Hari pertama, gue cuma melihat kucuran keringat. Hari kedua, gue cuma melihat ibu-ibu sok lugu memohon kursi pada pria gagah di ujung gerbong kereta. Hari ketiga, gue mulai muak dan merasa kereta bagaikan neraka. Namun hari keempat, gue melihat kehidupan ini semua jauh lebih dalam dari sekedar yang saya lihat.

Pernah nonton "I Don't Know How She Does It"? Film ini menceritakan kehidupan seorang istri, ibu, dan wanita karir yang sukses  namun cukup kesulitan mengatur waktunya karena begitu dibutuhkannya ia dalam setiap detik kehidupan suami, anak, serta bos nya. Sarah Jessica Parker memerankan tokoh utama dengan luar biasa dalam film ini, dan bila ada film seperti itu, maka gue percaya pasti amat sangat banyak orang diluar sana yang memiliki hidup serupa.

Tentunya ibu-ibu yang tergopoh-gopoh turun angkot dan berlari mengejar kereta setiap harinya adalah ibu-ibu yang (sebagian besar) memiliki keluarga. Jika dia jam 5.00 sudah di stasiun, jam berapa ia meninggalkan rumah, keluarga, dan anak-anaknya? Akan amat sangat luar biasa bila ia membereskan semua pekerjaannya sebagai seorang istri dan ibu tepat waktu sebelum berlari ke stasiun kereta. Lalu juga bapak-bapak kaya dengan pangkat tinggi yang masih saja rela berdesakan di kereta sauna untuk menafkahi keluarganya. Bukan tidak mampu bayar transportasi lain, tapi macet di jalanan Jakarta amat sulit untuk di prediksi. Kereta sauna, baginya (dan bagi saya juga), memang terasa neraka namun lebih mudah untuk ditakar waktunya.

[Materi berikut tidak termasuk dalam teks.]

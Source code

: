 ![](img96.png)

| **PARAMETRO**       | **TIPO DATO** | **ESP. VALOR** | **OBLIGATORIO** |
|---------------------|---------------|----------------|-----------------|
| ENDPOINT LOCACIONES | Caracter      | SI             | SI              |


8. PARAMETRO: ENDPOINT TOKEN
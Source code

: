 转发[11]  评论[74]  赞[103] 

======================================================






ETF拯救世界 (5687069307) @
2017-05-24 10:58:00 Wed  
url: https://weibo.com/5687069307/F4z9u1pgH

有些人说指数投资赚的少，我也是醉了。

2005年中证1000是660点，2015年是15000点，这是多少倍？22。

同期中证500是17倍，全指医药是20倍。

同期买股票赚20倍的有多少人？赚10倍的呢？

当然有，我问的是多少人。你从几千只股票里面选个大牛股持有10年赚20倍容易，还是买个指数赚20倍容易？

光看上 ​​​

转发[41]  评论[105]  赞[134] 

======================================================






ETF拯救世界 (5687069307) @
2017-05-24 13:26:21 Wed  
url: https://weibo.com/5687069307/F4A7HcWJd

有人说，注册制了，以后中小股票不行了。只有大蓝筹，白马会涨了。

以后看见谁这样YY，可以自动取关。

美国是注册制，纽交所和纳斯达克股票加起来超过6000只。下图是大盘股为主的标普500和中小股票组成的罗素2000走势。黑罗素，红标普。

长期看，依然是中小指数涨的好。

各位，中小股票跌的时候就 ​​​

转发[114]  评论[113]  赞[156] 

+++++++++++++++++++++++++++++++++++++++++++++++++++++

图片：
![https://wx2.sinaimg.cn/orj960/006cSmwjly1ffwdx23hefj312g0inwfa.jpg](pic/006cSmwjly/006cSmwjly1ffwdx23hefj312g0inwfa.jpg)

Dan semua perjuangan mereka ini belum gue jelaskan dengan adu otot ketika turun kereta nantinya. Sejauh ini, penumpang kereta memang belum banyak mengerti apa definisi dari kata 'antre', walau gue merasa alhamdulillah bila penumpang busway TransJ tidak se-beringas KRL.

Entah kenapa, gue merasa senang aja memperhatikan para penumpang kereta setiap perjalanan pulang dan pergi kantor. Melihat begitu banyak orang berbeda, dengan tujuan naik kereta yang mungkin serupa dengan gue, namun pasti raut muka mereka menggambarkan seperti apa hari yang telah mereka lalui.

Dan menyenangkan bila melihat orang begitu bersemangat turun kereta dan hendak pulang menuju keluarganya. Sedikit sisi humanis ini menggambarkan sungguh banyak rasa sayang mereka terhadap yang menunggu di rumah. Semoga kedepannya Jabodetabek dapat merasakan kualitas perjalanan kereta yang lebih baik lagi, mengingat ribuan orang baik rela mengantre dan menggunakan jasanya.